Filter the entries for lines with the word "each".

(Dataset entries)
******************************

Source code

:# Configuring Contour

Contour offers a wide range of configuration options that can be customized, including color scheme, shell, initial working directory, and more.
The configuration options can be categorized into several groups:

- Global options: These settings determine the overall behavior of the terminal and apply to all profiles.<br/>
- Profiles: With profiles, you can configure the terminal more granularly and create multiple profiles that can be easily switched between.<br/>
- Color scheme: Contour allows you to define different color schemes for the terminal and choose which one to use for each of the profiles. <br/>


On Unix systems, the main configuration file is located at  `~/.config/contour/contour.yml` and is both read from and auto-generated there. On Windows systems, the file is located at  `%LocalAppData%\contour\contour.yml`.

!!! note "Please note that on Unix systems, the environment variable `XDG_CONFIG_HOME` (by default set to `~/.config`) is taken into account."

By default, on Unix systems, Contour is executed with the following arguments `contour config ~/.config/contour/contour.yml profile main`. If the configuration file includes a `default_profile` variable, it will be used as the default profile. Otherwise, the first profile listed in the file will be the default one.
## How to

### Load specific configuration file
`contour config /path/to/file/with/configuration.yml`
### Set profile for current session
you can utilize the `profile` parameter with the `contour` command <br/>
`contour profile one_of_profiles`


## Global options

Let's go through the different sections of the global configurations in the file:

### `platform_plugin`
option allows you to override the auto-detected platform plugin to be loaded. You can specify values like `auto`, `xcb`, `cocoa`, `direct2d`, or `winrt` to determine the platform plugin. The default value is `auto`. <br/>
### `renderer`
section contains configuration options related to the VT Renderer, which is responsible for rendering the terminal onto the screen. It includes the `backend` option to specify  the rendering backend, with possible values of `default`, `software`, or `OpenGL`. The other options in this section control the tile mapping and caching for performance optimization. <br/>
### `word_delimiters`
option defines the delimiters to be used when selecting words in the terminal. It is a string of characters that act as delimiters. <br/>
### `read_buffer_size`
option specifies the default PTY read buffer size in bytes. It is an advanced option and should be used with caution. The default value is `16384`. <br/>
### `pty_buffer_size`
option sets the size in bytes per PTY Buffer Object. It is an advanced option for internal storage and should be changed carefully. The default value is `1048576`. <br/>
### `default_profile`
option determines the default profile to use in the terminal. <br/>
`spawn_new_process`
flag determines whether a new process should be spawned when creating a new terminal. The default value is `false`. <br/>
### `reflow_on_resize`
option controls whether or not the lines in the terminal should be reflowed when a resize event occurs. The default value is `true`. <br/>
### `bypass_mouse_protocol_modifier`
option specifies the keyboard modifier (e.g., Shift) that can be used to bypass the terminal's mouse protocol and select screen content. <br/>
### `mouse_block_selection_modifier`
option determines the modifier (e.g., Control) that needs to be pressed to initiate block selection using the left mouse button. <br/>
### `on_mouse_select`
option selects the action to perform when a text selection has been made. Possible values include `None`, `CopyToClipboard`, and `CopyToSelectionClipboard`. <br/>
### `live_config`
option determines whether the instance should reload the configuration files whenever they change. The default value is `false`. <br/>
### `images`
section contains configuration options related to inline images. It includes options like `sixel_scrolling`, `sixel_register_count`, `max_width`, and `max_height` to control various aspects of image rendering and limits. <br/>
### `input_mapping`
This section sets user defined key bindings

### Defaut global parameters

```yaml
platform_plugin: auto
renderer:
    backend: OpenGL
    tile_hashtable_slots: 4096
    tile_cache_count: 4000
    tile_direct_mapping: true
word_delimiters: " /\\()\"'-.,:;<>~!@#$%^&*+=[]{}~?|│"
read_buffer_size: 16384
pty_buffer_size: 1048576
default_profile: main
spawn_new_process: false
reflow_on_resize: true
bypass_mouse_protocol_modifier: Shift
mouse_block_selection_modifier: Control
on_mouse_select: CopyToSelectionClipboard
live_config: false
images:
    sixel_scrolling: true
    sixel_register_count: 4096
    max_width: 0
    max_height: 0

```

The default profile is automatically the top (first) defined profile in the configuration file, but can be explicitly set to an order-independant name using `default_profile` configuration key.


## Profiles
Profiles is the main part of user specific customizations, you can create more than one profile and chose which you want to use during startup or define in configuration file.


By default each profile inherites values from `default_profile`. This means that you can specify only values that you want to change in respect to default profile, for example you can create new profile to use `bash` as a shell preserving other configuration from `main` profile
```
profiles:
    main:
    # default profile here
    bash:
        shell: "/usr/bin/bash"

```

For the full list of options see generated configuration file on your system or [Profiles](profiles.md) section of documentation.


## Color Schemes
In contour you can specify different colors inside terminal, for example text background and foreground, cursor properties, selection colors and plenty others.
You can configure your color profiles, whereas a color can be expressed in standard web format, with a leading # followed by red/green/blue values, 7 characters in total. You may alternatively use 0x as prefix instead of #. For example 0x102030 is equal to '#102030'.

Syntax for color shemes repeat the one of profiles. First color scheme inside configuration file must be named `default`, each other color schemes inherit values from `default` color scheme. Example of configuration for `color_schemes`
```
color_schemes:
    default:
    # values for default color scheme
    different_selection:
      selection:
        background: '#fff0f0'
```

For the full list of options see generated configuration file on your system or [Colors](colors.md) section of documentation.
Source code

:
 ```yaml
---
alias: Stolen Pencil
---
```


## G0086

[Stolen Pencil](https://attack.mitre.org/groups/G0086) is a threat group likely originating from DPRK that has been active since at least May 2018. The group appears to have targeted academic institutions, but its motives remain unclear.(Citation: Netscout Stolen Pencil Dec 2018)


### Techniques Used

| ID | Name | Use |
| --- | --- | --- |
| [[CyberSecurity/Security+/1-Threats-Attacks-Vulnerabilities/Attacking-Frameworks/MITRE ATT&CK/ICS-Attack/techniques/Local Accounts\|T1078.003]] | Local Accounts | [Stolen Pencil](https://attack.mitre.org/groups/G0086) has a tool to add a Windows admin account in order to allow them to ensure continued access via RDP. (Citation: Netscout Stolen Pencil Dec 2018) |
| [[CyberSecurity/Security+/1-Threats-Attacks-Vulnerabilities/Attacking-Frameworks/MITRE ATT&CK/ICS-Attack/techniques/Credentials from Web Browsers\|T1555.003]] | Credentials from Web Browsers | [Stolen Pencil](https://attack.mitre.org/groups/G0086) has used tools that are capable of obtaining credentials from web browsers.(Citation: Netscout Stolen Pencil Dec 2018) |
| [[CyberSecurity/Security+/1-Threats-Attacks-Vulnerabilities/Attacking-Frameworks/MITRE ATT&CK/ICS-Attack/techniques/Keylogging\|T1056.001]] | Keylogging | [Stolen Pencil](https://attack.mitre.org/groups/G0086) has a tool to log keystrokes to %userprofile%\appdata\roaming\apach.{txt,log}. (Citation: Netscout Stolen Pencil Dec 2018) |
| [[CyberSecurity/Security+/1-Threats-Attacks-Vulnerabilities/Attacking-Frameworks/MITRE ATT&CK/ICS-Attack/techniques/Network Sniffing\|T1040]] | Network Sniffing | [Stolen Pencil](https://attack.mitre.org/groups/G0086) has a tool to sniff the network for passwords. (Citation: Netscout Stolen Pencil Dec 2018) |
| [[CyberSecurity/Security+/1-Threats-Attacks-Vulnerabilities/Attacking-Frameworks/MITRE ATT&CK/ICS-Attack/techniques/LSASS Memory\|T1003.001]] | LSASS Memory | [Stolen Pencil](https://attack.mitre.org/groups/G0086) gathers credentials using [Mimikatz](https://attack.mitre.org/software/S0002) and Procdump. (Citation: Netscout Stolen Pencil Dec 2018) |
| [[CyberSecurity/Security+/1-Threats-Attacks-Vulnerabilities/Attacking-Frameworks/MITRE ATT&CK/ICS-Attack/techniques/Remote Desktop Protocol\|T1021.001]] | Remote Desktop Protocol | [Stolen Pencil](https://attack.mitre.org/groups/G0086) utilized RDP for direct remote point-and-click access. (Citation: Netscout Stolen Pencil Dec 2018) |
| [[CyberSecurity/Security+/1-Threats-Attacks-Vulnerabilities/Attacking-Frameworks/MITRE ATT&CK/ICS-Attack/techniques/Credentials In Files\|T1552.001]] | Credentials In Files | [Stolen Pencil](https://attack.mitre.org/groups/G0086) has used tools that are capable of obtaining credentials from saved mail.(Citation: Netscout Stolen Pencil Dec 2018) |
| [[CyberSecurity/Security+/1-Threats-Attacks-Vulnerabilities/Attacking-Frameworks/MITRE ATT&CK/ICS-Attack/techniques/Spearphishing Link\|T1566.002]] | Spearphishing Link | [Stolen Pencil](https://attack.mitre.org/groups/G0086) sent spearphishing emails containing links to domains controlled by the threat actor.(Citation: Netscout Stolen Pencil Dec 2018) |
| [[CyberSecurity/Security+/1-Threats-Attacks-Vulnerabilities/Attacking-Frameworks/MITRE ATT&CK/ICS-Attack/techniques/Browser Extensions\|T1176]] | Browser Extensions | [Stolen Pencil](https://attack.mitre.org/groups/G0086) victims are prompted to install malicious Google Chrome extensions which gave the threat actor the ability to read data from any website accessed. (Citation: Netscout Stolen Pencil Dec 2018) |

******************************

[Answer to the exercise]:
- Color scheme: Contour allows you to define different color schemes for the terminal and choose which one to use for each of the profiles. <br/>
By default each profile inherites values from `default_profile`. This means that you can specify only values that you want to change in respect to default profile, for example you can create new profile to use `bash` as a shell preserving other configuration from `main` profile
Syntax for color shemes repeat the one of profiles. First color scheme inside configuration file must be named `default`, each other color schemes inherit values from `default` color scheme. Example of configuration for `color_schemes`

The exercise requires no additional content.